Fast phototransformation of the 636 nm‐emitting protochlorophyllide form in epicotyls of dark‐grown pea ( Pisum sativum )

The phototransformation of protochlorophyllide forms was studied in epicotyls of dark‐germinated pea ( Pisum sativum L. cv. Zsuzsi) seedlings. Middle segments were illuminated with white or 632.8 nm laser flash or continuous light at room temperature and at −15°C. At low light intensities, photoreduction could be distinguished from bleaching. 77 K fluorescence emission spectra were measured, difference spectra of illuminated and non‐illuminated samples were calculated and/or the spectra were deconvoluted into Gaussian components. The 629 nm‐emitting protochlorophyllide form, P629 (P xxx where xxx is the fluorescence emission maximum), was inactive. For short‐period (2–100 ms) and/or low‐intensity (0.75–1.5 µmol m −2  s −1 ) illumination, particularly with laser light, the transformation of P636 into the 678 nm‐emitting chlorophyllide form, C678 (C xxx where xxx is the fluorescence emission maximum), was characteristic. This process was also found when the samples were cooled to −15°C. The transformation of P644 into C684 usually proceeded in parallel with the process above as a result of the strong overlap of the excitation bands of P636 and P644. The Shibata shift of C684 into a short‐wavelength form, C675–676, was observed. Long‐period (20–600 s) and/or high‐intensity (above 10 µmol m −2  s −1 ) illumination resulted in the parallel transformation of P655 into C692. These results demonstrate that three flash‐photoactive protochlorophyllide forms function in pea epicotyls.
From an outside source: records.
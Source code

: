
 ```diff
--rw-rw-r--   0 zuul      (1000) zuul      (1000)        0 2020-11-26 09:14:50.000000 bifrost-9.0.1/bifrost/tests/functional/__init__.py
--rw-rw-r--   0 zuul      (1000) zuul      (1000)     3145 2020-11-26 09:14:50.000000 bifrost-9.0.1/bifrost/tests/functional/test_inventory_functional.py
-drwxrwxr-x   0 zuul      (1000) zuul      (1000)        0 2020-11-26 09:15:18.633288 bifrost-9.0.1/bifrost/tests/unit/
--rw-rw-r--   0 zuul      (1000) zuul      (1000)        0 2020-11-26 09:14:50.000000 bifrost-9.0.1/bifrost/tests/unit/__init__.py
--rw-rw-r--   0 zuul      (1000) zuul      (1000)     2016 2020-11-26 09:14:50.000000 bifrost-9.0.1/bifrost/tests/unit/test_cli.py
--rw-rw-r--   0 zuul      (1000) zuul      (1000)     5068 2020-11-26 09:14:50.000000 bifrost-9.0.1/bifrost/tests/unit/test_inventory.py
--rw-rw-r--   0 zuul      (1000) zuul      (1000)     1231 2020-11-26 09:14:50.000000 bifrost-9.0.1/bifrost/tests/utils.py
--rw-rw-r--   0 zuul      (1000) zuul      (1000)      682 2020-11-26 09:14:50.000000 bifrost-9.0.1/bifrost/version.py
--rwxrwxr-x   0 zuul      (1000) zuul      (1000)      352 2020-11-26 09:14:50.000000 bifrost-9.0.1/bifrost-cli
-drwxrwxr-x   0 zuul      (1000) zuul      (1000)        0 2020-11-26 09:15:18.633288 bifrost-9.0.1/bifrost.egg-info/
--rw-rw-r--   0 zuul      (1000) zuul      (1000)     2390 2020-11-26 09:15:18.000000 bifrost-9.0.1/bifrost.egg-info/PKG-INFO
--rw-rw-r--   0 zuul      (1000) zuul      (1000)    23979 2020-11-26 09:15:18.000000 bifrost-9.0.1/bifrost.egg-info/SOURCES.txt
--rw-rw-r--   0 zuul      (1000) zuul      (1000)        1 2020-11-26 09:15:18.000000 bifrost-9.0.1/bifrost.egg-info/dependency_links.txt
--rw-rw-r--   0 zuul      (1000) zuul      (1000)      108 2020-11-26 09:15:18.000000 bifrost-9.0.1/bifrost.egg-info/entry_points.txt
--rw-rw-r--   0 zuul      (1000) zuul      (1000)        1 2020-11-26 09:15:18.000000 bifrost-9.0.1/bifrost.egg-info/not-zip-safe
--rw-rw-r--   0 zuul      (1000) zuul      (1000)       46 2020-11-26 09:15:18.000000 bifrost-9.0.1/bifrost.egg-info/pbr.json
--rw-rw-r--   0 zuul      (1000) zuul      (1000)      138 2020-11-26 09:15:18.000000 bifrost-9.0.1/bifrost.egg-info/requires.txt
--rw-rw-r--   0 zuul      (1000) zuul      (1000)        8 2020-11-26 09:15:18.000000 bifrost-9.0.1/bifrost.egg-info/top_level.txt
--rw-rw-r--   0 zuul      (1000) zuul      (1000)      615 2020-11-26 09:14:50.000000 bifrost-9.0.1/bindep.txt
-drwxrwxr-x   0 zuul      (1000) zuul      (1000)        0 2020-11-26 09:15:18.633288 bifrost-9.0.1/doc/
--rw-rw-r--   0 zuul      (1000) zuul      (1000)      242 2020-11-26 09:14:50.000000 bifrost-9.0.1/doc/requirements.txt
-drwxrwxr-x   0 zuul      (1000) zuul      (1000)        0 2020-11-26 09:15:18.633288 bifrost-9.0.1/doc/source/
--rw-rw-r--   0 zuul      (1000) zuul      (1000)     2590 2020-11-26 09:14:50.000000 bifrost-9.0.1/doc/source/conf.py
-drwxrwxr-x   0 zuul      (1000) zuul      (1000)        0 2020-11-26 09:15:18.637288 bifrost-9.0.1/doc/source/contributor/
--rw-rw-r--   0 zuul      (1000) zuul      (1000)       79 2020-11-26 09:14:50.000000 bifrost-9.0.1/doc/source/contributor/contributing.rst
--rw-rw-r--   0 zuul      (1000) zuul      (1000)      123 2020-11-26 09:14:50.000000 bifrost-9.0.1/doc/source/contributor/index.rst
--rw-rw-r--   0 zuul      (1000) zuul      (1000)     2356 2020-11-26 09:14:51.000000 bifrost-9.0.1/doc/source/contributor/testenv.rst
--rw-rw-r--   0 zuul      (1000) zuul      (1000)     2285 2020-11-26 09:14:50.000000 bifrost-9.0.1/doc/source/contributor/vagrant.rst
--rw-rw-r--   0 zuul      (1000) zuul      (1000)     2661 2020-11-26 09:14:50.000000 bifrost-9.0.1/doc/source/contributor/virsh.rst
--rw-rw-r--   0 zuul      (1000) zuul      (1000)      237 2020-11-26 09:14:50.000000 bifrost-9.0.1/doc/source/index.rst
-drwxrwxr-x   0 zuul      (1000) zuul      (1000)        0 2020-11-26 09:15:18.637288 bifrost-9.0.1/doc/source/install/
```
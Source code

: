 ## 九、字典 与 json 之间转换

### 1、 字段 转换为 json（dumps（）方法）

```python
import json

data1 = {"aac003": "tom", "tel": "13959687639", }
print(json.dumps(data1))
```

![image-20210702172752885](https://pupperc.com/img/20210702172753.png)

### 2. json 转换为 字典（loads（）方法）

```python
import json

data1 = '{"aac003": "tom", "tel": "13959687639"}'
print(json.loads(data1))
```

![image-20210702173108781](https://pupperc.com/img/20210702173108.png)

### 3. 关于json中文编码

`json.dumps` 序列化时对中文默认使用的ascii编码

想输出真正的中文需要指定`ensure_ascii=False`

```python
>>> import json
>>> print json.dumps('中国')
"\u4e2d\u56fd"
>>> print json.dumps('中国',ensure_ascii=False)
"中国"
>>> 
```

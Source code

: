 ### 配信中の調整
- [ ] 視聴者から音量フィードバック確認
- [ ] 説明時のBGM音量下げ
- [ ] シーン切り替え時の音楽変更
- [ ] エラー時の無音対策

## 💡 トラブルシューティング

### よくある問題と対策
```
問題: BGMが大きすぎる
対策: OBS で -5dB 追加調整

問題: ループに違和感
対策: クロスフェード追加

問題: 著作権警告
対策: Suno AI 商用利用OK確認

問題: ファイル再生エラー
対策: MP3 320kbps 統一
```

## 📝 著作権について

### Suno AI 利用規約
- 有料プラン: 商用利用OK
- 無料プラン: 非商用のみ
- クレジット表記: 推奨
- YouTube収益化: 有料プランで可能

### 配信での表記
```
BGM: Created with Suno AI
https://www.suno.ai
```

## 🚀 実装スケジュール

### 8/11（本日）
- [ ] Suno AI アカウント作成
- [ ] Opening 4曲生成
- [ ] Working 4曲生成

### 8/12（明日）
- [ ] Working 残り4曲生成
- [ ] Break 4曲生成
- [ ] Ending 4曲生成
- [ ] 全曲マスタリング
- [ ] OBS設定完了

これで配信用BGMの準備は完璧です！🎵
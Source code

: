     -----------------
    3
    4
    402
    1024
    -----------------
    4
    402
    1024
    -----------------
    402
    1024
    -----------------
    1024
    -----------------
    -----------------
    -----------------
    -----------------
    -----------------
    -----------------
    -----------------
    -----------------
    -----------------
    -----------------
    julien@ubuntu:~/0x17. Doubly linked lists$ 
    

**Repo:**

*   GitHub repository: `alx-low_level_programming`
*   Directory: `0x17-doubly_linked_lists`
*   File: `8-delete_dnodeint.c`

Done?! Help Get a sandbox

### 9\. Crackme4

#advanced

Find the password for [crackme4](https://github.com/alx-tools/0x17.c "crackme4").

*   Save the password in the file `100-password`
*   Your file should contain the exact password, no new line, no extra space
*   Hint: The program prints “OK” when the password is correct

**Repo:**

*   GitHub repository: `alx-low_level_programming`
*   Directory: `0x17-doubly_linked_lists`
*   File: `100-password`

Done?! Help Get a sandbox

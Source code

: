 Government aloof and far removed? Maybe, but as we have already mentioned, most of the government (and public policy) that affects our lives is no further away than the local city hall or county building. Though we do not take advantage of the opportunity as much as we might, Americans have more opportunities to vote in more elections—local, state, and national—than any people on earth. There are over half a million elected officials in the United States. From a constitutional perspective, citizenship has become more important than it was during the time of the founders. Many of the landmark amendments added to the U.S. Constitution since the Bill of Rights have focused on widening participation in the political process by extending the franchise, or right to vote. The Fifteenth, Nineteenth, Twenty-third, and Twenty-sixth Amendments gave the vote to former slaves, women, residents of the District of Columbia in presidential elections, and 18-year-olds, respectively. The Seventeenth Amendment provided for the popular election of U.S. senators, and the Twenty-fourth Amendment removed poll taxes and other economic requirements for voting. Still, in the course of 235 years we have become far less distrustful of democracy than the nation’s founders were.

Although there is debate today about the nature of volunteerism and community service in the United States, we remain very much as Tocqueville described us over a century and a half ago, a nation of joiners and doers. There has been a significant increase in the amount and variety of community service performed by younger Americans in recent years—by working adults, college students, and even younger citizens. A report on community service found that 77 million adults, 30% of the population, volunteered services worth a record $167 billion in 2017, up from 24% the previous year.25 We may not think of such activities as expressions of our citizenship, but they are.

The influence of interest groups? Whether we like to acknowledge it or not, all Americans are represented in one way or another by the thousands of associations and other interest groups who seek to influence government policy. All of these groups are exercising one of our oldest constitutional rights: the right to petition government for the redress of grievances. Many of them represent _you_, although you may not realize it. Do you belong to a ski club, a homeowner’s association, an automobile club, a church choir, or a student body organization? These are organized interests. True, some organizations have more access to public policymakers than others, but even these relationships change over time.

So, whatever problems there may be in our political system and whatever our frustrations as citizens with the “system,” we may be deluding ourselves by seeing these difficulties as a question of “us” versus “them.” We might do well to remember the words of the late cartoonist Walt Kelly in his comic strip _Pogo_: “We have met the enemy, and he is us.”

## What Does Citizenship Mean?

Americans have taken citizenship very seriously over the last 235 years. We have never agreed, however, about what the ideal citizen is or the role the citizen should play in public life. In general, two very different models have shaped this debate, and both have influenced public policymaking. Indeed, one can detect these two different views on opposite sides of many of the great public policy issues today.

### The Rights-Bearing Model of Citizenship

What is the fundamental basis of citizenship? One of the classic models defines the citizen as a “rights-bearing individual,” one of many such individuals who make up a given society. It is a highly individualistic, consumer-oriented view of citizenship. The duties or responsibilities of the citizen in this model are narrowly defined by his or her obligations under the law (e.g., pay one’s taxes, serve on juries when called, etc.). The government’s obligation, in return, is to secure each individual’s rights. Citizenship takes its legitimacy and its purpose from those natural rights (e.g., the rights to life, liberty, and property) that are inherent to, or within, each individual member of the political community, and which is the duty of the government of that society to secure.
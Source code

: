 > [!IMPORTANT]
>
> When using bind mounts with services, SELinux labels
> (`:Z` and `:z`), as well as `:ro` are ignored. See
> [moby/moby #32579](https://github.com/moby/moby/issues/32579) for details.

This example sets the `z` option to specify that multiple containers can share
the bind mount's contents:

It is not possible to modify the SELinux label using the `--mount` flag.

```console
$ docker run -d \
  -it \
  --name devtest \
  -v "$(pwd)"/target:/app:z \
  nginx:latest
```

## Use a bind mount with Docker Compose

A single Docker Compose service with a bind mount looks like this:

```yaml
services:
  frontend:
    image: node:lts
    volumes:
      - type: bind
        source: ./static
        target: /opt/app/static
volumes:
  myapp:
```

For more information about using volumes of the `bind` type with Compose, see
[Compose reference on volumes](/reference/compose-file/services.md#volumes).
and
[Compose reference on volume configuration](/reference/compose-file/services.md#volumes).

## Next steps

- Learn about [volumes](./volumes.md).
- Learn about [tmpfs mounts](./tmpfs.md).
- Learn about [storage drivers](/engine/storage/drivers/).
As a part of P636 is flash photoactive, its protochlorophyllide molecule must be bound to the active site of a monomer protein unit [Böddi B, Kis‐Petik K, Kaposi AD, Fidy J, Sundqvist C (1998) The two short wavelength protochlorophyllide forms in pea epicotyls are both monomeric. Biochim Biophys Acta 1365: 531–540] of the NADPH:protochlorophyllide oxidoreductase (EC 1.3.1.33). Dynamic interconversions of the protochlorophyllide forms into each other, and their regeneration, were also found, which are summarized in a scheme.